Inclusion & Exclusion

Imagine you’re with a group of people who all share a common language, and some of the group may also speak another language. Is it rude for them to speak that language, knowing that some members of the group won’t understand them, and might feel excluded?

Let’s say the common language is English, and some of the group speak Spanish. If you were a monoglot English speaker, you might feel excluded / annoyed if some members of the group speak Spanish, a language you don’t understand.

Imagine if you worked in an office where everyone speaks Mandarin and English, but you only speak English. Would you tell them to speak exclusively in English all the time, or at least when you’re around?

If you were the boss, you might do so. This was in fact the situation where I worked in Taipei – the boss only spoke English, so we all spoke English with him, while we spoke a mixture of Mandarin, English and Taiwanese among ourselves.

How about if everybody in the group but you speaks a language like Catalan, Basque, Welsh or Irish, would you expect them all to switch to a more-widely spoken language, such as Spanish or English, so you can understand and/or feel included?

There have been cases of monoglot English-speaking managers in businesses in Wales and Ireland insisting that their staff speak to each other in English rather than Welsh or Irish. The managers want to understand what their staff are saying, and don’t want any non-Welsh or Irish-speaking customers to feel excluded.

At the Welsh music session I go to, we speak mainly Welsh and bits of English. For the native speakers of Welsh, it’s normal to speak their mother tongue, and for the fluent learners like me, it’s a great opportunity to practise the language. Some of the people who come to the session don’t speak Welsh, or are just starting to learn it. However, they don’t complain that they can’t understand, and don’t insist that we speak English.
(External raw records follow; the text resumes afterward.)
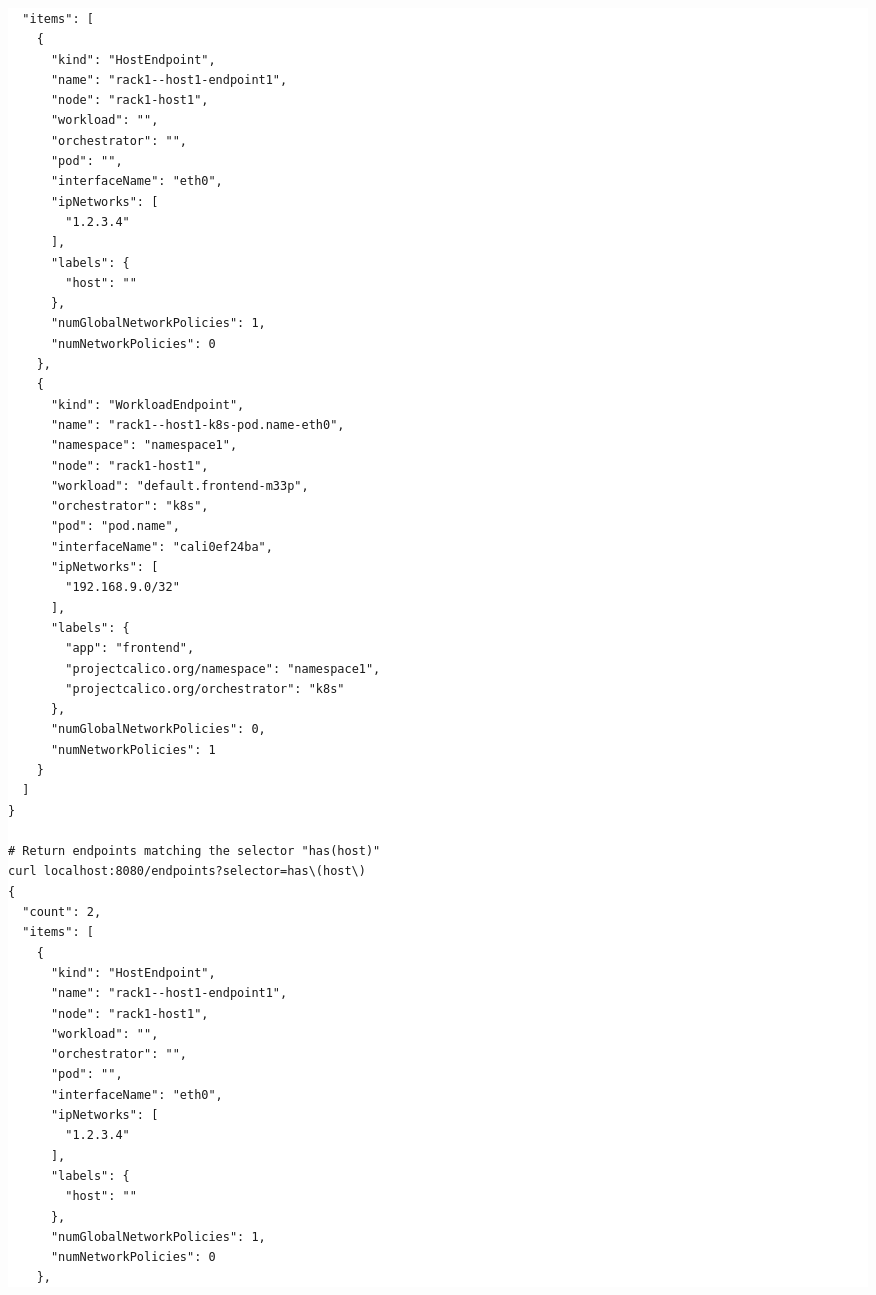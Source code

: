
 ```
  "items": [
    {
      "kind": "HostEndpoint",
      "name": "rack1--host1-endpoint1",
      "node": "rack1-host1",
      "workload": "",
      "orchestrator": "",
      "pod": "",
      "interfaceName": "eth0",
      "ipNetworks": [
        "1.2.3.4"
      ],
      "labels": {
        "host": ""
      },
      "numGlobalNetworkPolicies": 1,
      "numNetworkPolicies": 0
    },
    {
      "kind": "WorkloadEndpoint",
      "name": "rack1--host1-k8s-pod.name-eth0",
      "namespace": "namespace1",
      "node": "rack1-host1",
      "workload": "default.frontend-m33p",
      "orchestrator": "k8s",
      "pod": "pod.name",
      "interfaceName": "cali0ef24ba",
      "ipNetworks": [
        "192.168.9.0/32"
      ],
      "labels": {
        "app": "frontend",
        "projectcalico.org/namespace": "namespace1",
        "projectcalico.org/orchestrator": "k8s"
      },
      "numGlobalNetworkPolicies": 0,
      "numNetworkPolicies": 1
    }
  ]
}

# Return endpoints matching the selector "has(host)"
curl localhost:8080/endpoints?selector=has\(host\)
{
  "count": 2,
  "items": [
    {
      "kind": "HostEndpoint",
      "name": "rack1--host1-endpoint1",
      "node": "rack1-host1",
      "workload": "",
      "orchestrator": "",
      "pod": "",
      "interfaceName": "eth0",
      "ipNetworks": [
        "1.2.3.4"
      ],
      "labels": {
        "host": ""
      },
      "numGlobalNetworkPolicies": 1,
      "numNetworkPolicies": 0
    },
```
Noson werin / Welsh music session

When I hear someone speaking in a language I don’t know, my ears prick up and I try to guess what language it is and what they’re talking about. Sometimes I might even ask them what language they’re speaking. Other people might not react in this way, and may even feel intimidated / irritated if everyone around is speaking in foreign.

5 thoughts on “Inclusion & Exclusion

  1. Other than political propaganda, what makes you think that Catalan is an endangered language?

    The UNESCO Atlas of the World’s Languages in Danger lists five such languages in Spain: Aragonese, Asturian-Leonese, Basque, Gascon and Guanche (which is extinct).

  2. I know that Catalan is not an endangered language, but it is a minority language in Spain, isn’t it? I have re-written that paragraph now.

  3. It is not a minority language in Catalonia, no. It is used in official matters, television, radio, arts, day to day. It is the native language of a lot of catalonians, and it is taught in the school.

    In Catalonia (with 7,5M habs.), 84,7% of population are able to speak it, 97,4% understand it, 90,5% read it and 62,3% write it (data from 2003-2004, it’s likely higher today).

    Of course, almost 100% also speak, write and read Spanish. Catalonia is almost fully bilingual.

    The situation regarding Galician, for example, is direr. Not because of political regulations, it’s just that the percentage of native users is much lower (though still much, much better than Irish, for example).

  4. Regarding your question: “How about if everybody in the group but you speaks a language like Catalan, Basque, Welsh or Irish, would you expect them all to switch to a more-widely spoken language, such as Spanish or English, so you can understand and/or feel included?”

    Many Spaniards feel rude to be in a group of people speaking Catalan among them, but what they don’t realize is that, for bilingual people, switching to the other language is almost unconscious. Specifically, if person A has always used Catalan to speak to B, they will tend to switch to Catalan when speaking to B even if there’s a non Catalan-speaking C present. They can do the effort to use Spanish, and they will certainly do so with C, but as soon as A turns to say something to B, or B to A, they will almost invariably switch to Catalan. It’s like our brains associate specific people with specific languages, and it does require an special effort to keep the switch from happening.

  5. I speak competent Spanish (Castilian) as a foreign language- but have a problem in that my Catalan is basic. Always feel bad speaking Spanish in Catalonia- and, good for them, a few Catalan people show slight annoyance when I use Spanish; a few will only reply in Catalan. I think that’s great and most of the time I can understand the Catalan. I would also echo other comments in saying that away from Barcelona, Catalan is more dominant than Castilian and in no way feels endangered. (Now retired, I live in Catalonia for a few months each year so am not really just a tourist but neither a resident either).